No probs on responding to your bad day. One day my turn will come and I'll need a hug.

The asparagus spears were fresh, steamed the night before. I bought 2 bunches, counted them out for my dinner, for in the morning, and my husbands portion. Then I served mine first, took away my morning portion, and left him to deal with the rest.

AS for what to eat, it seems to vary by plan. I have't read the Atkins plan, just the review, and the PP one seemed more comfy for me. Study your Atkins book. Keep re-reading the important part. It's surprising how much you pick up each time your re-read something.

AS for tips..I have a basic lazy approach. I hate cooking. I love veggies, fresh ones, preferabbly home grown (so can hardly wait until summer)

I go for simple. Avoid all the obvious carb foods...the charts are eye opening. I've made a Bad guys list and stuck it on the fridge. Nothing on the list is going in my mouth until I understand if, when and how it can be incorporated.

I also stick to simple meals. Some kind of meat, some kind of fresh steamed veggies (counting the carbs) and usually a salad. It's way easier to count the carbs that way. There's no way right now I have the energy to figure out the total carbs in a fancy dish made up of more than 3 ingredients. I have also started using a lettuce leaf or par boiled cabbage leaf in place of a pita or flatbread. Stuffit full of goodies, roll it u p cabbage roll style, eat it cold, eat it hot, put sugar fee salsa or cheese on top and nuke it for a bit. (I'm going to try doing LC tacos this way later this week..inside a cabbage leaf instead of a taco shell. A couple of cabbage leaves are very low in carb 3 or 4 if 2 leaves is 1 cup.

I still cook the same for my hubby..he has his bread and potatoes or pasta or Kraft dinner. I have more veggies and we eat more salads.. He has more leftovers.

Water is important. I find it easier at room temperature instead of ice cold..
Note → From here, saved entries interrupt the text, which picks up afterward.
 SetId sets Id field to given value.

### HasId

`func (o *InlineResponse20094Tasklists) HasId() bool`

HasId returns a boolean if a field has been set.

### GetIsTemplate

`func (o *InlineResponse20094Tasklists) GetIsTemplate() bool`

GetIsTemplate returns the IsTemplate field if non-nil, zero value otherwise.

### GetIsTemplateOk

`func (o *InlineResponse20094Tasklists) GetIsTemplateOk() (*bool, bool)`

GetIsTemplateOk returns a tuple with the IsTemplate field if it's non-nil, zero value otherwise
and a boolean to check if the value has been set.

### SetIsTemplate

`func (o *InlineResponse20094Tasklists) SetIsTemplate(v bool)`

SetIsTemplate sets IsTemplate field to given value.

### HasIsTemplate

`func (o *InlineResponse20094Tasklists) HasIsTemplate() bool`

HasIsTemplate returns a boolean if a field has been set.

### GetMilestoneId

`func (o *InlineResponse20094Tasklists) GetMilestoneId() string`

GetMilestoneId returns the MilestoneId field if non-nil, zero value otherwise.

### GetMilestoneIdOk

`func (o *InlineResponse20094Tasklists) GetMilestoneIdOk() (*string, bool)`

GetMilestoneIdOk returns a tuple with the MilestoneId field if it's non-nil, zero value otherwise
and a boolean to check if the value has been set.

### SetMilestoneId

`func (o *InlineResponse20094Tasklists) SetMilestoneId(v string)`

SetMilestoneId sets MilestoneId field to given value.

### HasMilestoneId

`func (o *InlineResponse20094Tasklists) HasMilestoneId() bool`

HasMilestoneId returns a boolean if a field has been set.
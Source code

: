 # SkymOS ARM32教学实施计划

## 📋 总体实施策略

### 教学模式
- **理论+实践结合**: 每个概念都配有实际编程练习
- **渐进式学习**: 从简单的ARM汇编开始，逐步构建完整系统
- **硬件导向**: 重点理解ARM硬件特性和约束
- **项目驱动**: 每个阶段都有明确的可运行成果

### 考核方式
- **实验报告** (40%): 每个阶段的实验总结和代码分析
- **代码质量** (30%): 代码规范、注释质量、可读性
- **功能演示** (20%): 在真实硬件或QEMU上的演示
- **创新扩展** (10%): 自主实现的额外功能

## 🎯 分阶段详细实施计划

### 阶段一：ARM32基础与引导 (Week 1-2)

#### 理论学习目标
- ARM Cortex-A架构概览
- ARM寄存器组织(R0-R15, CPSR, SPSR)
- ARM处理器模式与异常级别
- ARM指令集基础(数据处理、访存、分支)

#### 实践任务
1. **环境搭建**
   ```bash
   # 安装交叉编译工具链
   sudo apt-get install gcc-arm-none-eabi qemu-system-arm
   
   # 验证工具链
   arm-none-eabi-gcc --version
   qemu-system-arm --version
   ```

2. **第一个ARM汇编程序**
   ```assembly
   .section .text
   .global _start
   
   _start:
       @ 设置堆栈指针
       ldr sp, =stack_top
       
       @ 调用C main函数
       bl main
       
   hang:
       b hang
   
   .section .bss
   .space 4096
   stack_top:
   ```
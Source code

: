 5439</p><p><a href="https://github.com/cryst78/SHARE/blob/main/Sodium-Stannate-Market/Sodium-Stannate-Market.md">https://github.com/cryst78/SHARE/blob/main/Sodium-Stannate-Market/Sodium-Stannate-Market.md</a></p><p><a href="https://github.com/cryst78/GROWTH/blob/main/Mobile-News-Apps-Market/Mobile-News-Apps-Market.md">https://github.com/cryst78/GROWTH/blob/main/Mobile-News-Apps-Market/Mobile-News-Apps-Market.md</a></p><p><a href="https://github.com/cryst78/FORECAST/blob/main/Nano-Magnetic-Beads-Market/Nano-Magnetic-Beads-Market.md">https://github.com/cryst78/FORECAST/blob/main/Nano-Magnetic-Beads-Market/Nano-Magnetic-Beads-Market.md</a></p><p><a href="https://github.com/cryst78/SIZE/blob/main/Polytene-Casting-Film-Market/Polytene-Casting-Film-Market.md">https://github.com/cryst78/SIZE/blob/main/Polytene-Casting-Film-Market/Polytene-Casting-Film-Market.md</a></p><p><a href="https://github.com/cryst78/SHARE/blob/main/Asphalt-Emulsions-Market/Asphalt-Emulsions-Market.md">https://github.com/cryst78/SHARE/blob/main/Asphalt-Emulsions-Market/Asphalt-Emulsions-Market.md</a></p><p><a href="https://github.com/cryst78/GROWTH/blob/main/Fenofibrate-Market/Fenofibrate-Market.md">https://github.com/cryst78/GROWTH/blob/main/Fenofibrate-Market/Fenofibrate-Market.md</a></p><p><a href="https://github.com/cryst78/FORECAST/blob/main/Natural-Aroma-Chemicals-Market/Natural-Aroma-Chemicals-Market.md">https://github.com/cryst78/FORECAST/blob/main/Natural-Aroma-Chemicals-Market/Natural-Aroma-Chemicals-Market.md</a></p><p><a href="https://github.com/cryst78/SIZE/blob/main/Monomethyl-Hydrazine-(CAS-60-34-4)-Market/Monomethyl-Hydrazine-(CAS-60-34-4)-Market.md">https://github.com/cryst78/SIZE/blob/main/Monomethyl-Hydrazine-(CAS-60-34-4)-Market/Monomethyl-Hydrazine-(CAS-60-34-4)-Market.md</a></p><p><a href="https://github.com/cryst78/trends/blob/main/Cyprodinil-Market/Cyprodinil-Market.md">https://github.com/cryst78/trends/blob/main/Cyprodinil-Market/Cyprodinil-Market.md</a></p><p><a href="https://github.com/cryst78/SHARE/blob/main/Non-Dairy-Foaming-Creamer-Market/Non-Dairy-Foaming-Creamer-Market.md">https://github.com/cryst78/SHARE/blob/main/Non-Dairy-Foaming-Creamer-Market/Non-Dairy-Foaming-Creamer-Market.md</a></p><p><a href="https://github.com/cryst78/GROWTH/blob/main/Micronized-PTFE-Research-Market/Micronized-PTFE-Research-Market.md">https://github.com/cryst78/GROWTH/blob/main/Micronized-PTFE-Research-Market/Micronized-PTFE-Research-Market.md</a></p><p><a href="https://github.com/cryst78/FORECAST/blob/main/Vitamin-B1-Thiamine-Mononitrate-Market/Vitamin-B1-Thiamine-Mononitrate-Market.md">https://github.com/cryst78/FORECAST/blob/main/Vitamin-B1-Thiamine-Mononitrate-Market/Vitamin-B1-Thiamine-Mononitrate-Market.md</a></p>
Check out the recipe forum for some really interesting ideas, especially the snacks!!!!
I'm starting to keep track of the simple things I make so I can reuse them. Once I have a few together, I'd be happy to share them. *LOL* LCing for people who hate to cook...3 ingredients in a dish is 2 too many as far as I'm concerned. Well not quite, but we are both very plain and simple eaters.. It's probably way too plain for a lot of people, but it works for me now so I'm sticking with it.